Granice wytrzymałości
Sporą rzeszę Polaków, w tym łodzian, stan wojenny zastał za granicą. Pierwsze doniesienia z kraju były alarmujące, ale nie można było już – z uwagi na zamknięte granice – wrócić do domu ani skontaktować się z bliskimi. Nie można było też wyjechać, a wielu chciało uciec z kraju. Świat zareagował na sytuację w Polsce, ale informacje były skąpe z uwagi na wszechobecną cenzurę. Widać było jednak międzynarodową solidarność, bo zaczęły napływać do nas rozmaite dary i pomoc rzeczowa z Europy i USA. Paczki wysyłały masowo środowiska polonijne oraz tysiące anonimowych obywateli państw zachodnich. W paczkach znajdowano zazwyczaj odzież, trwałe artykuły spożywcze, słodycze, leki, podstawowe kosmetyki, proszki do prania, a nawet… świece. Główna dystrybucja darów odbywała się za pośrednictwem kościołów, gdzie – podobnie jak przed sklepami – ustawiały się kolejki.
Duchowe wsparcie
Wobec zmagań z codziennymi problemami materialnymi i brakiem nadziei na lepsze jutro ważne stało się oparcie duchowe. W tym dziele najważniejszą rolę w Łodzi pełniły Duszpasterstwo Środowisk Twórczych oraz Ludzi Pracy, a także działalność ojca Stefana Miecznikowskiego, kapelana łódzkiej Solidarności po wydarzeniach sierpnia 1980 r. Warto przypomnieć tego zasłużonego Honorowego Obywatela Miasta Łodzi.

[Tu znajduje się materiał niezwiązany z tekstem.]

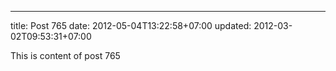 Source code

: ---
title: Post 765
date: 2012-05-04T13:22:58+07:00
updated: 2012-03-02T09:53:31+07:00

This is content of post 765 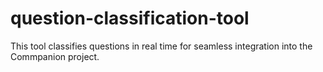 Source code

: # question-classification-tool
This tool classifies questions in real time for seamless integration into the Commpanion project.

Stefan Miecznikowski urodził się 25 sierpnia 1921 r. w Warszawie. Był jezuitą, kapłanem, harcerzem, duszpasterzem rodzin, młodzieży akademickiej i więźniów, nazywanym przez łodzian „sumieniem miasta”. Od 1967 r. działał w Łodzi jako duszpasterz akademicki i szybko zdobył serca młodzieży. Po ośmioletnim pobycie w Kaliszu wrócił do Łodzi w 1978 r. gdzie ponownie powierzono mu duszpasterstwo akademickie oraz wsparcie rodzin. Z opozycją demokratyczną był związany od 1970 r., po ogłoszeniu stanu wojennego pełnił posługę kapłańską w więzieniach dla internowanych i organizował pomoc dla rodzin opozycjonistów. Pomimo stałej obserwacji SB nie przerywał jednak pracy. Kościół oo. jezuitów przy ul. Sienkiewicza, gdzie głosił kazania, stał się w latach 80. oazą wolnego słowa. W 1989 r. Stefan Miecznikowski został przeniesiony na Wybrzeże i opuścił Łódź, do której wrócił po kilku latach. Zmarł 27 grudnia 2004 r. w Gdyni, ale zgodnie ze swoją wolą spoczął w kwaterze ojców jezuitów na cmentarzu Doły.